BURLINGTON WEATHER

Eversource Begins Process for New Winn Street Substation as Burlington's Power Demand Maxes Out the Grid

Two of the Burlington area's three substations are running at full capacity. Eversource's fix involves a new station on Winn Street — and wants your input June 24.

Eversource Begins Process for New Winn Street Substation as Burlington's Power Demand Maxes Out the Grid
A new substation will be constructed in Eversource's existing right-of-way near the intersection of Winn & Locust Streets. (Look closely and see a family of deer enjoying the area.)

Two of the three substations keeping the lights on in Burlington and Woburn are running near full capacity, and the third isn't far behind. Eversource told the Select Board this month it has a fix — and the company wants resident input as they finalize the details.

Representatives from Eversource presented its plan for what it's calling the Burlington to Woburn Supply Initiative at the Select Board's June 8 meeting: a new substation off Winn St., roughly 2.5 miles of new overhead transmission lines strung across three towns, and about 12 miles of new underground distribution cable. This is the most detailed look yet at a project Eversource has been developing with town staff since 2021, and the process is about to get underway in earnest.

Why now?

The three substations currently serving the Burlington-Woburn area — Middlesex Turnpike in Burlington, and the North and South Woburn stations — together serve about 75,000 customers. Two are already near 100% capacity, and the third sits at 85%. A mobile substation Eversource deployed in 2023 has helped stabilize the system, but the company says it's a stopgap, not a long-term solution for a region whose electricity demand will only grow.

Eversource's Peter Bowman, who works in community relations for the utility, told the board the company looked at alternatives before settling on a new substation — more solar, more energy efficiency programs, more battery storage. "The alternatives, either individually or as a combination, don't meet the capacity needs or the capacity growth," Bowman said.

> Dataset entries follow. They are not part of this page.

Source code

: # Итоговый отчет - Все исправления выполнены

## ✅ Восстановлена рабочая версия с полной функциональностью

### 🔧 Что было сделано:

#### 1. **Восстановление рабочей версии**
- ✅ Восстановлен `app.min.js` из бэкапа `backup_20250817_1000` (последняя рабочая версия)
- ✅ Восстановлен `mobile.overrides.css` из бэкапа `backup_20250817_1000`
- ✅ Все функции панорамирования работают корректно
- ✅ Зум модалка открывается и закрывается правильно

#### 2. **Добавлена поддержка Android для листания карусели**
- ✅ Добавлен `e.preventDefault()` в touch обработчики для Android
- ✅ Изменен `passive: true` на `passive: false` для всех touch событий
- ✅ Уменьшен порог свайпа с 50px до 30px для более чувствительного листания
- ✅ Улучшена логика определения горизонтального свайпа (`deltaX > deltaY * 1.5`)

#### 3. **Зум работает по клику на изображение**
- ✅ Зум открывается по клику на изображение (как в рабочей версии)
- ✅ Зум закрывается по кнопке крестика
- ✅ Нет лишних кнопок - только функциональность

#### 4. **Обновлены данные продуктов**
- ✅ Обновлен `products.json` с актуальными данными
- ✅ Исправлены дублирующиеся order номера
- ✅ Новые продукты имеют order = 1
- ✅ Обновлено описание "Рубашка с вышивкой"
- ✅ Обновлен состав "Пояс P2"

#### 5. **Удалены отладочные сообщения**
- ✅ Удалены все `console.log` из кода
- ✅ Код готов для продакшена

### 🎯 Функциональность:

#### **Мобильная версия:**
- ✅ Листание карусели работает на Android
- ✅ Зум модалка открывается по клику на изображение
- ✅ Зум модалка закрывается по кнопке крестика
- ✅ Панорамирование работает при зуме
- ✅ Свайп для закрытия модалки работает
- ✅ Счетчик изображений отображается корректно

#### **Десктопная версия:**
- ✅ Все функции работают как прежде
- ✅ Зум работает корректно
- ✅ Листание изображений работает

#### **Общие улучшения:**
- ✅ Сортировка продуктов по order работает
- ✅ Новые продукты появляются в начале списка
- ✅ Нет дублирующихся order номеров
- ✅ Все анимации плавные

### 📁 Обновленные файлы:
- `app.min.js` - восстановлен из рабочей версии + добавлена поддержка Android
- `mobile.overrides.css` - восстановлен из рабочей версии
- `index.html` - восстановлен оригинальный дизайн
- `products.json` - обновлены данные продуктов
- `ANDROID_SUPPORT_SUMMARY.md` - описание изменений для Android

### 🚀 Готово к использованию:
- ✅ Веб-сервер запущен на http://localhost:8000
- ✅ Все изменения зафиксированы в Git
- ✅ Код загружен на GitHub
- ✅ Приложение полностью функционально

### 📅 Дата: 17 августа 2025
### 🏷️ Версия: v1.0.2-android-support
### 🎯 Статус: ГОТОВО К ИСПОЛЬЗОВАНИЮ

The company also points to a broader trend: homes are expected to use two to three times more electricity in the coming years as more residents add electric vehicles and heat pumps. According to the Burlington to Woburn Supply Initiative website, "This project is part of [Eversource's] Electric Sector Modernization Plan (ESMP), a 10-year roadmap to modernize the electric grid and support Massachusetts’ climate goals."

The site

Eversource says it evaluated roughly 60 potential sites before narrowing the list to 11, then to two finalists — both company-owned parcels, both in Burlington — on Winn St. and Margaret St. The Winn St. location won out, Bowman said, largely on constructability and lower community impact. A site on Corporate Drive, floated earlier by previous town administrator Paul Sagarino, didn't make the final cut.

That left Select Board member Mike Espejo with a question: Why were all three finalist sites in Burlington, when Woburn — with a larger population — presumably uses more power? Bowman said the deciding factor was proximity to the "load pocket" between the two towns and access to the existing transmission corridors that converge near the Winn St. site.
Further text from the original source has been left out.